PROBLEM STATEMENT:
Using the data below, return all lines in which "arguments" appears.

WORKING DATA:
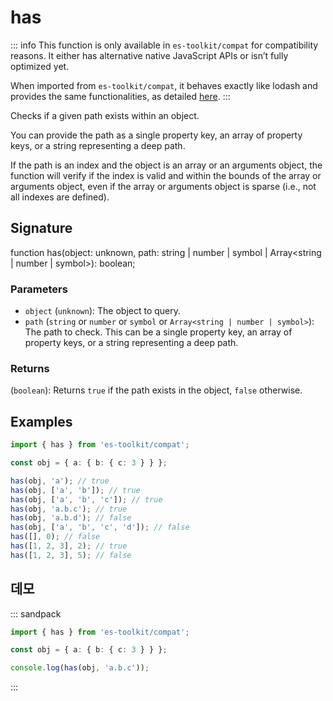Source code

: # has

::: info
This function is only available in `es-toolkit/compat` for compatibility reasons. It either has alternative native JavaScript APIs or isn’t fully optimized yet.

When imported from `es-toolkit/compat`, it behaves exactly like lodash and provides the same functionalities, as detailed [here](../../../compatibility.md).
:::

Checks if a given path exists within an object.

You can provide the path as a single property key, an array of property keys,
or a string representing a deep path.

If the path is an index and the object is an array or an arguments object,
the function will verify if the index is valid and within the bounds of the array
or arguments object, even if the array or arguments object is sparse
(i.e., not all indexes are defined).

## Signature

function has(object: unknown, path: string | number | symbol | Array<string | number | symbol>): boolean;

### Parameters

- `object` (`unknown`): The object to query.
- `path` (`string` or `number` or `symbol` or `Array<string | number | symbol>`): The path to check. This can be a single property key, an array of property keys, or a string representing a deep path.

### Returns

(`boolean`): Returns `true` if the path exists in the object, `false` otherwise.

## Examples

```typescript
import { has } from 'es-toolkit/compat';

const obj = { a: { b: { c: 3 } } };

has(obj, 'a'); // true
has(obj, ['a', 'b']); // true
has(obj, ['a', 'b', 'c']); // true
has(obj, 'a.b.c'); // true
has(obj, 'a.b.d'); // false
has(obj, ['a', 'b', 'c', 'd']); // false
has([], 0); // false
has([1, 2, 3], 2); // true
has([1, 2, 3], 5); // false
```

## 데모

::: sandpack

```typescript
import { has } from 'es-toolkit/compat';

const obj = { a: { b: { c: 3 } } };

console.log(has(obj, 'a.b.c'));
```

:::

SOLVED EXERCISE:
If the path is an index and the object is an array or an arguments object,
or arguments object, even if the array or arguments object is sparse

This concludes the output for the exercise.